_What you have to do:_
Using the entries below, transcribe exactly the line containing "唐经理——女，三十岁。妇女商店经理，党员。" and each line that follows it to the end.

(Material for the task)

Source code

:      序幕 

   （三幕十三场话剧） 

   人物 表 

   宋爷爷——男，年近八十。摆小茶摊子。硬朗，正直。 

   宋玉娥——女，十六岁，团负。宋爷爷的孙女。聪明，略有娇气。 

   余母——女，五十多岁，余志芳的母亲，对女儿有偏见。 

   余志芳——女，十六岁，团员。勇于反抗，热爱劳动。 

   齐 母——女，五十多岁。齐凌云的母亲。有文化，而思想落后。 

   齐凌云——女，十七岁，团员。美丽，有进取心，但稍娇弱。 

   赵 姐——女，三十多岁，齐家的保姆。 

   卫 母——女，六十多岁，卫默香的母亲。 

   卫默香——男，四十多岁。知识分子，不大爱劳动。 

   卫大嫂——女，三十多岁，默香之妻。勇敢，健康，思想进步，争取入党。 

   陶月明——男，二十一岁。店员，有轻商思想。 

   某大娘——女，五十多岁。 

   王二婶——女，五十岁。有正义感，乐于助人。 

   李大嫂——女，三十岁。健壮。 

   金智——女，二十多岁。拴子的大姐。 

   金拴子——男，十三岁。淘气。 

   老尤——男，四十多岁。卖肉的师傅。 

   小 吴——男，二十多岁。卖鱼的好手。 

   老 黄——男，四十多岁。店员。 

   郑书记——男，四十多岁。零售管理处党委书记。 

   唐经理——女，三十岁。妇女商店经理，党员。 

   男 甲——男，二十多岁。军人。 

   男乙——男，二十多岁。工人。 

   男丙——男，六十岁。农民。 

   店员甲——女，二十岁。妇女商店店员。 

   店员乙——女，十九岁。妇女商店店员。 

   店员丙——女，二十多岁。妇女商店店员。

(End Material for the task)

_Task answer:_
   唐经理——女，三十岁。妇女商店经理，党员。 

   男 甲——男，二十多岁。军人。 

   男乙——男，二十多岁。工人。 

   男丙——男，六十岁。农民。 

   店员甲——女，二十岁。妇女商店店员。 

   店员乙——女，十九岁。妇女商店店员。 

   店员丙——女，二十多岁。妇女商店店员。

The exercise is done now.